In continuità con la Tradizione della Chiesa e, nel contempo, con una grande apertura alla novità perenne del Vangelo che chiede di essere incarnato nelle situazioni concrete e nuove che la nostra società contemporanea presenta, papa Francesco esprime in questo testo una profonda sapienza pastorale, una non comune capacità di introspezione anche psicologica della realtà familiare e offre a tutto il popolo cristiano numerosissimi spunti di meditazione.

È impossibile riassumere in poche righe la ricchezza teologica, pastorale e poetica di questo testo, che colpisce per la sua concretezza. Occorre leggerlo e meditarlo lentamente.

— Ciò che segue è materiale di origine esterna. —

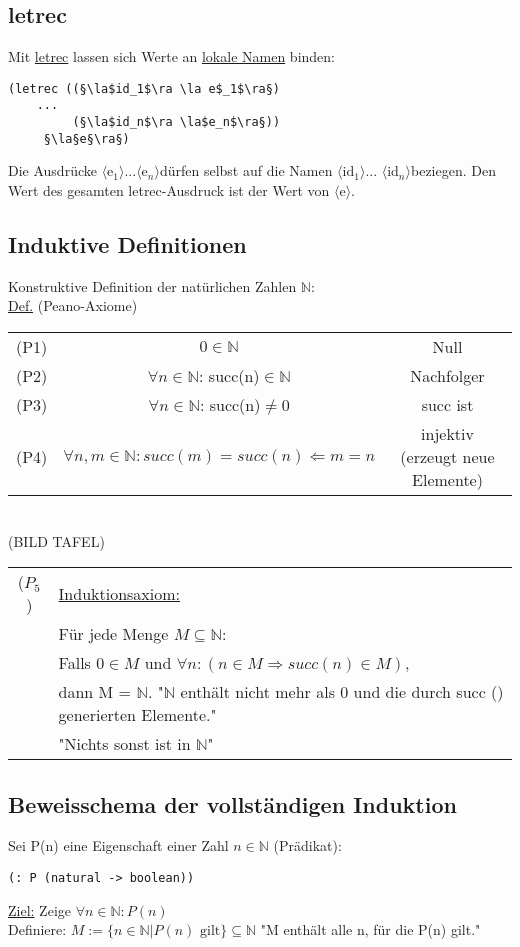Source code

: \documentclass[a4paper,12pt]{article}
\newcommand{\la}{$\langle$}
\newcommand{\ra}{$\rangle$}
\begin{document}
\subsection{letrec}
Mit \uline{letrec} lassen sich Werte an \uline{lokale Namen} binden:
\begin{lstlisting}[style=customc]
(letrec ((§\la$id_1$\ra \la e$_1$\ra§)
	...
         (§\la$id_n$\ra \la$e_n$\ra§))
     §\la§e§\ra§)
\end{lstlisting} 
Die Ausdrücke \la$\text{e}_1$\ra...\la e$_n$\ra dürfen selbst auf die Namen \la $\text{id}_1$\ra ... \la$\text{id}_n$\ra beziegen. Den Wert des gesamten letrec-Ausdruck ist der Wert von \la e\ra.
\subsection{Induktive Definitionen}
Konstruktive Definition der natürlichen Zahlen $\mathbb{N}$:\\
\uline{Def.} (Peano-Axiome)\\
\begin{tabular}{ccc}
(P1) & $ 0 \in \mathbb{N}$ & Null \\
(P2) & $\forall n \in \mathbb{N}$:  succ(n)$\in\mathbb{N}$ & Nachfolger \\
(P3) & $\forall n \in \mathbb{N}$:  succ(n)$\neq0$                     &    succ ist \\
(P4) & $ \forall n,m \in \mathbb{N}: succ(m) =succ(n) \Leftarrow m = n$ &  injektiv (erzeugt neue Elemente)\\
\end{tabular}\\
(BILD TAFEL)\\
\begin{tabular}{cl}
($P_5$) & \uline{Induktionsaxiom:}\\
 & Für jede Menge $M\subseteq \mathbb{N}$: \\
 & Falls $0\in M$ und $\forall n : (n \in M \Rightarrow succ(n)\in M)$,\\
 & dann M = $\mathbb{N}$. "$\mathbb{N}$ enthält nicht mehr als 0 und die durch succ () generierten Elemente." \\
 & "Nichts sonst ist in $\mathbb{N}$" \\
\end{tabular}

\subsection{Beweisschema der vollständigen Induktion}
Sei P(n) eine Eigenschaft einer Zahl $n \in \mathbb{N}$ (Prädikat):
\begin{lstlisting}
(: P (natural -> boolean))
\end{lstlisting}
\uline{Ziel:} Zeige $\forall n \in \mathbb{N}: P(n)$\\
Definiere: $M:=\{n \in \mathbb{N}| P(n) \text{ gilt}\} \subseteq \mathbb{N}$ "M enthält alle n, für die P(n) gilt."\\
\end{document}
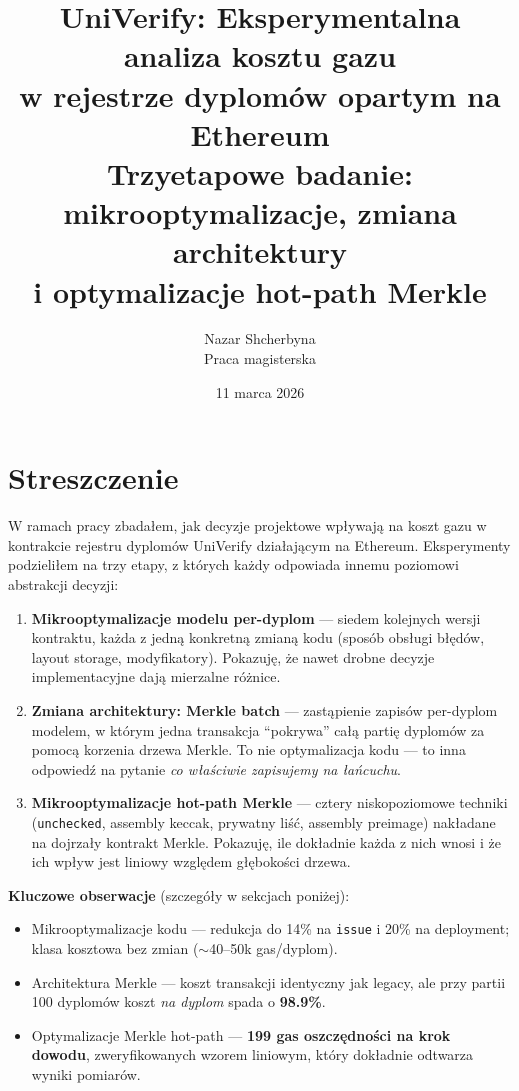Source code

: \documentclass[11pt,a4paper]{article}
\title{\textbf{UniVerify: Eksperymentalna analiza kosztu gazu\\w rejestrze dyplomów opartym na Ethereum}\\[0.6em]
\large Trzyetapowe badanie: mikrooptymalizacje, zmiana architektury\\i optymalizacje hot-path Merkle}
\author{Nazar Shcherbyna \\ Praca magisterska}
\date{11 marca 2026}
\begin{document}
\maketitle
\tableofcontents
\newpage

\section{Streszczenie}

W ramach pracy zbadałem, jak decyzje projektowe wpływają na koszt gazu
w kontrakcie rejestru dyplomów UniVerify działającym na Ethereum.
Eksperymenty podzieliłem na trzy etapy, z których każdy odpowiada innemu
poziomowi abstrakcji decyzji:

\begin{enumerate}
  \item \textbf{Mikrooptymalizacje modelu per-dyplom} --- siedem kolejnych wersji
        kontraktu, każda z jedną konkretną zmianą kodu (sposób obsługi błędów,
        layout storage, modyfikatory). Pokazuję, że nawet drobne decyzje
        implementacyjne dają mierzalne różnice.

  \item \textbf{Zmiana architektury: Merkle batch} --- zastąpienie zapisów per-dyplom
        modelem, w którym jedna transakcja ``pokrywa'' całą partię dyplomów
        za pomocą korzenia drzewa Merkle. To nie optymalizacja kodu ---
        to inna odpowiedź na pytanie \emph{co właściwie zapisujemy na łańcuchu}.

  \item \textbf{Mikrooptymalizacje hot-path Merkle} --- cztery niskopoziomowe
        techniki (\texttt{unchecked}, assembly keccak, prywatny liść,
        assembly preimage) nakładane na dojrzały kontrakt Merkle. Pokazuję,
        ile dokładnie każda z nich wnosi i że ich wpływ jest liniowy
        względem głębokości drzewa.
\end{enumerate}

\noindent\textbf{Kluczowe obserwacje} (szczegóły w sekcjach poniżej):
\begin{itemize}
  \item Mikrooptymalizacje kodu --- redukcja do 14\% na \texttt{issue}
        i 20\% na deployment; klasa kosztowa bez zmian (\(\sim\)40--50k gas/dyplom).
  \item Architektura Merkle --- koszt transakcji identyczny jak legacy,
        ale przy partii 100 dyplomów koszt \emph{na dyplom} spada o \textbf{98.9\%}.
  \item Optymalizacje Merkle hot-path --- \textbf{199 gas oszczędności na krok dowodu},
        zweryfikowanych wzorem liniowym, który dokładnie odtwarza wyniki pomiarów.
\end{itemize}
\end{document}

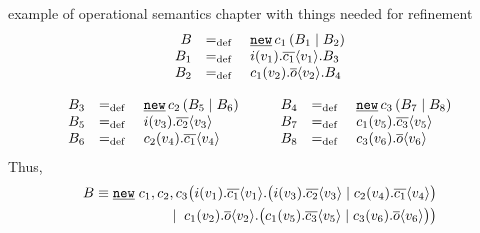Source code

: \begin{old}{example of operational semantics chapter with things needed for refinement}
\begin{align*}
  \begin{array}{rcl}
     B   &\define{}&\procres[()]{c_1}{\procpar{B_1}{B_2}} \\
     B_1 &\define{}&\inp{i}{v_1}.\out{c_1}{v_1}.B_3 \\
     B_2 &\define{}&\inp{c_1}{v_2}.\out{o}{v_2}.B_4 
  \end{array}
\end{align*}

\begin{equation*}	
	\begin{aligned}	
  \begin{array}{rcl}
     B_3 &\define{}&\procres[()]{c_2}{\procpar{B_5}{B_6}} \\
     B_5 &\define{}&\inp{i}{v_3}.\out{c_2}{v_3} \\
     B_6 &\define{}&\inp{c_2}{v_4}.\out{c_1}{v_4} 
  \end{array}
\end{aligned}\quad\quad
\begin{aligned}
  \begin{array}{rcl}
     B_4   &\define{}&\procres[()]{c_3}{\procpar{B_7}{B_8}} \\
     B_7 &\define{}&\inp{c_1}{v_5}.\out{c_3}{v_5} \\
     B_8 &\define{}&\inp{c_3}{v_6}.\out{o}{v_6} 
  \end{array}
\end{aligned}
\end{equation*}
Thus, 
\begin{align*}
B\struc\procres{}{}\;c_1,c_2,c_3\bigl(\inp{i}{v_1}.\out{c_1}{v_1}.\bigl(\procpar{\inp{i}{v_3}.\out{c_2}{v_3} }{\inp{c_2}{v_4}.\out{c_1}{v_4}}\bigr) \\
\;\mid\; \inp{c_1}{v_2}.\out{o}{v_2}.\bigl(\procpar{\inp{c_1}{v_5}.\out{c_3}{v_5}}{\inp{c_3}{v_6}.\out{o}{v_6}}\bigr)\bigr)
\end{align*}


\end{old}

Come pastore di questa Chiesa, rivolgo a tutti i fedeli, a tutte le comunità, ma anche a tutti coloro che non sono o non si riconoscono cristiani, l’invito a leggere e sostare sull’esortazione post-sinodale. È il primo passo da compiere per iniziare ad accostarci alla ricchezza di queste pagine.

Nei prossimi tempi studieremo le modalità più adeguate perché il testo possa essere efficacemente presentato nelle nostre comunità.

+ Massimo Camisasca”

Che dire? Viva Amoris Lætitia e, in questa circostanza, è proprio il caso di dirlo: vade retro ambiguità.